What to work on → In the entries below, find the line with "# Como instalar" and the line with "traducirlo al _español_.**"; reproduce those two lines and all lines between them exactly, without pictures.

Records for the exercise →
▬▬▬
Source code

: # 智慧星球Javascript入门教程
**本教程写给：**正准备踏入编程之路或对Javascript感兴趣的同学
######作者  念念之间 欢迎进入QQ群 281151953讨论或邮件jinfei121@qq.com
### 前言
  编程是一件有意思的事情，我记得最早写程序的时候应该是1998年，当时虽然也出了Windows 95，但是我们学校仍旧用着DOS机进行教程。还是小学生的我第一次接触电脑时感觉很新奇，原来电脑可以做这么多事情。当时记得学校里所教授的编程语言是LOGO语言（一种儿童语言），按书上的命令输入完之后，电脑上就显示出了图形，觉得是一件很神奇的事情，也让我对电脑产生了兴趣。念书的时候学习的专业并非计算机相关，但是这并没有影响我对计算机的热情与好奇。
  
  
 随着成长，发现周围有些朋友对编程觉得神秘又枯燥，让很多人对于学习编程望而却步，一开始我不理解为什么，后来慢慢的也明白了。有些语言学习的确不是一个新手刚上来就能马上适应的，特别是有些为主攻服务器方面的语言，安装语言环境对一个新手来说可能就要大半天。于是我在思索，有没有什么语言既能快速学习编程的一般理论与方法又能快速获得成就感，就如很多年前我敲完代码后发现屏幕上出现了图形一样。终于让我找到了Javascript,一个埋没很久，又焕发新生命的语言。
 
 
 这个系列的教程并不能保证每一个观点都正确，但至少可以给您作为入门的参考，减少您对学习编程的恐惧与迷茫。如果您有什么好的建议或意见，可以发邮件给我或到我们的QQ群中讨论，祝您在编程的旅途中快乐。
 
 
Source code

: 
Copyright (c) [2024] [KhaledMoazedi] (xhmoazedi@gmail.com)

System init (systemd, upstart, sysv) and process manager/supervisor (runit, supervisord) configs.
▬▬▬
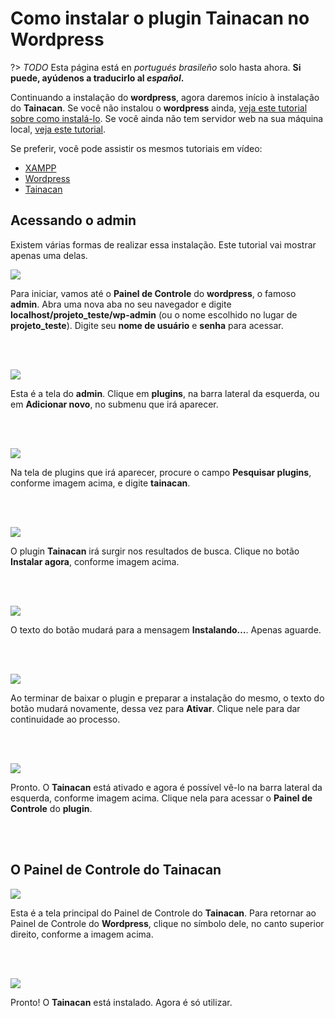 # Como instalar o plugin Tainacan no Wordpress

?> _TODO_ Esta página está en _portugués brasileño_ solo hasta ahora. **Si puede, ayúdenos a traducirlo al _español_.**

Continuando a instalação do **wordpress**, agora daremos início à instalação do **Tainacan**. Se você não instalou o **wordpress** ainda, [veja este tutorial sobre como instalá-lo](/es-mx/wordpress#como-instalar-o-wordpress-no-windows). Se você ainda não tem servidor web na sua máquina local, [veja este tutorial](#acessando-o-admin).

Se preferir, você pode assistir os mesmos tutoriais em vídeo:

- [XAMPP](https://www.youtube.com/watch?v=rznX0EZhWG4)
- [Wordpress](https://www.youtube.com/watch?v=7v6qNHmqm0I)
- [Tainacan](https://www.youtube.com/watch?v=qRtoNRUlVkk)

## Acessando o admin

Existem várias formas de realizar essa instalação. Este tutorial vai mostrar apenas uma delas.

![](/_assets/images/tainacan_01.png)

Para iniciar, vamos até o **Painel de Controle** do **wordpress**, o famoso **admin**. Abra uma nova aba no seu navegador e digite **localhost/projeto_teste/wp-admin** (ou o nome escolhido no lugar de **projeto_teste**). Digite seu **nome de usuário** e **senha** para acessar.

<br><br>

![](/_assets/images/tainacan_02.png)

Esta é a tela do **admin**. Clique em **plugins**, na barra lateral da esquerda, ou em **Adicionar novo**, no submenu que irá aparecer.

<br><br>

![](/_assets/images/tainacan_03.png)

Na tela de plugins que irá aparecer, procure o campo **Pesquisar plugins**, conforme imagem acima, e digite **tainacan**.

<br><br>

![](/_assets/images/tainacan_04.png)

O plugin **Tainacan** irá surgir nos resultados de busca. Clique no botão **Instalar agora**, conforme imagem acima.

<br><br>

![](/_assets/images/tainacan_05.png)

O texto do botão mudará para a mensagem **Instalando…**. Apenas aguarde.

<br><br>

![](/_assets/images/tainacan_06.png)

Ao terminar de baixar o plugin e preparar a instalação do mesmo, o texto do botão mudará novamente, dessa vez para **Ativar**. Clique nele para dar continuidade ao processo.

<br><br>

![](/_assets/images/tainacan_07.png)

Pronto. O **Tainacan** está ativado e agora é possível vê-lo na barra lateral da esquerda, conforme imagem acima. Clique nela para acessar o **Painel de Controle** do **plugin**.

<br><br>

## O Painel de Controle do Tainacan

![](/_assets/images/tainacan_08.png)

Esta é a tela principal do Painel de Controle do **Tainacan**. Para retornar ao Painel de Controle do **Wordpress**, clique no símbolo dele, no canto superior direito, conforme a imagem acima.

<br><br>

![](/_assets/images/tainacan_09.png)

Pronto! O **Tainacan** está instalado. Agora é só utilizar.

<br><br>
▬▬▬
Finished task →
 # Como instalar o plugin Tainacan no Wordpress

?> _TODO_ Esta página está en _portugués brasileño_ solo hasta ahora. **Si puede, ayúdenos a traducirlo al _español_.**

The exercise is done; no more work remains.